Question

If \(N_2\) gas is bubbled through water at 293 K, how many moles of \(N_2\) gas would dissolve in 1 litre of water? Assume that \(N_2\) exerts a partial pressure of 0.987 bar. [Given \(K_H\) for \(N_2\) at 293 K is 76.48 K bar]

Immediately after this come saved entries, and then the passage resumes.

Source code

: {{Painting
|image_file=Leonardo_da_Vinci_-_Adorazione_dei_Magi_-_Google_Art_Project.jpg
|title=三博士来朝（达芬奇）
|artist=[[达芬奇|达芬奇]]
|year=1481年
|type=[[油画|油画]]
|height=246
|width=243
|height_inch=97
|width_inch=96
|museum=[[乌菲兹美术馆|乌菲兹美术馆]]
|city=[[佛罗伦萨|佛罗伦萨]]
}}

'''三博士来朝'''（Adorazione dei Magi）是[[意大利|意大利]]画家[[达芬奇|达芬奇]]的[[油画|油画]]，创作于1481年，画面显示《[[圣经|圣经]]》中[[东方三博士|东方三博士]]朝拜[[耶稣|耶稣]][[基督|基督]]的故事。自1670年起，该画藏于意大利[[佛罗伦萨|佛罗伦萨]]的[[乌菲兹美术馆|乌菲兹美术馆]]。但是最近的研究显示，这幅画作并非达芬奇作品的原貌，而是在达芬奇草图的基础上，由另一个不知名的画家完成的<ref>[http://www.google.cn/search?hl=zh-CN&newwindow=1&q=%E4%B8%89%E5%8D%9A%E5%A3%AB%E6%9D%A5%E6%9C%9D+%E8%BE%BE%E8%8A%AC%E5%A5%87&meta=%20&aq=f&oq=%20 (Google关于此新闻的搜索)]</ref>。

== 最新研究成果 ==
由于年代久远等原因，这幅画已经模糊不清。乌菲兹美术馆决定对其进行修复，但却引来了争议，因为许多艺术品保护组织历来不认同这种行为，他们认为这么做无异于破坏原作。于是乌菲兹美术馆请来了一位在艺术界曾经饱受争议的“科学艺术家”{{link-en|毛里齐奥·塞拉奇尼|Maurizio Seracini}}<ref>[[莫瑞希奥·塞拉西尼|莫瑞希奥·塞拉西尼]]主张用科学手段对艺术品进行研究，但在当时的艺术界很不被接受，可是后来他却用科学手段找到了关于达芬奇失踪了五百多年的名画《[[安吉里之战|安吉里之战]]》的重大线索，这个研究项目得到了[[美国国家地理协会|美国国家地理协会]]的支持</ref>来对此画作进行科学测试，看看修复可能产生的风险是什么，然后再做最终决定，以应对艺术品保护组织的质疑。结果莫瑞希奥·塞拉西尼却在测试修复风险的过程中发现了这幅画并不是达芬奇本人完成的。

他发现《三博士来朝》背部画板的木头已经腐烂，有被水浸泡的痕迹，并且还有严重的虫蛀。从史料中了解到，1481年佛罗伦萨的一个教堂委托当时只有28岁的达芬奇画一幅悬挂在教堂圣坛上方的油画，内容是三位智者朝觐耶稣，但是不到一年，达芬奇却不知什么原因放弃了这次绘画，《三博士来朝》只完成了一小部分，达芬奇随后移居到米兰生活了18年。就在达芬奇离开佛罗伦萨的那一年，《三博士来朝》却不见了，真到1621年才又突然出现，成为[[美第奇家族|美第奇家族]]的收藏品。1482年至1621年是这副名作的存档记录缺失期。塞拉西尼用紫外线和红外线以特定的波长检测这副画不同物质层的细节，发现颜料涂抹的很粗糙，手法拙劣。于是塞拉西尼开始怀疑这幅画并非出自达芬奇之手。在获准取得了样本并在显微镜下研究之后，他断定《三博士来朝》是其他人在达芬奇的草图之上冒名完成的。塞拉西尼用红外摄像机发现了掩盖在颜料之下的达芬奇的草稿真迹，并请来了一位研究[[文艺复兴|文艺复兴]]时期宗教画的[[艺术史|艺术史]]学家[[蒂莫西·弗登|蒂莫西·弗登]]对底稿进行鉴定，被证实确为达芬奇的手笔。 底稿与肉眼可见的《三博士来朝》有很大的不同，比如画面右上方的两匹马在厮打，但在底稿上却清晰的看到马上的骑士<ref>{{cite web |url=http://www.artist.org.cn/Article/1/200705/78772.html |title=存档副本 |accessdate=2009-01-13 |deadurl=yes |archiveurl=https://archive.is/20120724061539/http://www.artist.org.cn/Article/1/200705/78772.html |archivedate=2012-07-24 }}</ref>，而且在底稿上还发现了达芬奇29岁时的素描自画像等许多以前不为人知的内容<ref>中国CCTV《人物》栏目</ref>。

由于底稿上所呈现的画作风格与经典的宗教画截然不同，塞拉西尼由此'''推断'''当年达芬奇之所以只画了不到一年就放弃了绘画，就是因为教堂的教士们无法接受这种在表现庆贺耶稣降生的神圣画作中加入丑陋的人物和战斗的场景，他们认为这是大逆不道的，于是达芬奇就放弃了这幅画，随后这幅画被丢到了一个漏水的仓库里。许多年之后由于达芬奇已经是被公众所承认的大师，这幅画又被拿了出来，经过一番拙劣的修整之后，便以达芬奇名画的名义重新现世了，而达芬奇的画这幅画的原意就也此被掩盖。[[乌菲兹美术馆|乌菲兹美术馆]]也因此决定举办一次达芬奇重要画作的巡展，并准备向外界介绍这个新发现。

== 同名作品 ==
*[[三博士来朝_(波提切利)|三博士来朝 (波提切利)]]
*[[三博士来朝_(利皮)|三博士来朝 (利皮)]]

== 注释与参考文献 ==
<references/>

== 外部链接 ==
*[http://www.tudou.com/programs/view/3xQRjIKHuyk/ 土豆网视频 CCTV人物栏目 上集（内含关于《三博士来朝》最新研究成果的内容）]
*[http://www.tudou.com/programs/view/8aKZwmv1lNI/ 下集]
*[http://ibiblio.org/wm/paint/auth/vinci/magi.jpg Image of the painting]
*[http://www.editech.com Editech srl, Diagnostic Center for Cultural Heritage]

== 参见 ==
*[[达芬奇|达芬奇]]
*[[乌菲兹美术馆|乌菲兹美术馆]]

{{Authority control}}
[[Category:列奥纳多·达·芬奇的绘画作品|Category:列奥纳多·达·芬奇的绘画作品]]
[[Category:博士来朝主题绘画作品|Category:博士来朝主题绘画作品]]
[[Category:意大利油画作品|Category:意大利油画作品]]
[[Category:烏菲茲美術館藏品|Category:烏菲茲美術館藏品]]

• A. \(7.16 \times 10^{-5}\)
• B. \(7.16 \times 10^{-4}\)
• C. \(7.16 \times 10^{-3}\)
• D. \(0.716 \times 10^{-3}\)

Hint:

To calculate the solubility of a gas in water, remember that Henry’s Law is useful when the gas behaves ideally and is at low concentrations.

Answer 1

The Correct Option is B

Using Henry's Law, \[ X = \frac{P}{K_H} = \frac{0.987}{76.48 \times 10^3} \] \[ X = 0.0129 \times 10^{-3} \] Since \(n_{N_2} \ll n_{\text{water}}\), we can use the approximation: \[ n_{N_2} = n_{\text{water}} \times 0.0129 \times 10^{-3} \] Where \(n_{\text{water}} = 1000 \, \text{g}\) (1 litre of water) and the molar mass of water is 18 g/mol. Thus, \[ n_{N_2} = \frac{1000}{18} \times 0.0129 \times 10^{-3} = 0.000716 \, \text{mol} \] Thus, the number of moles of \(N_2\) gas dissolved is \(0.716 \times 10^{-3}\).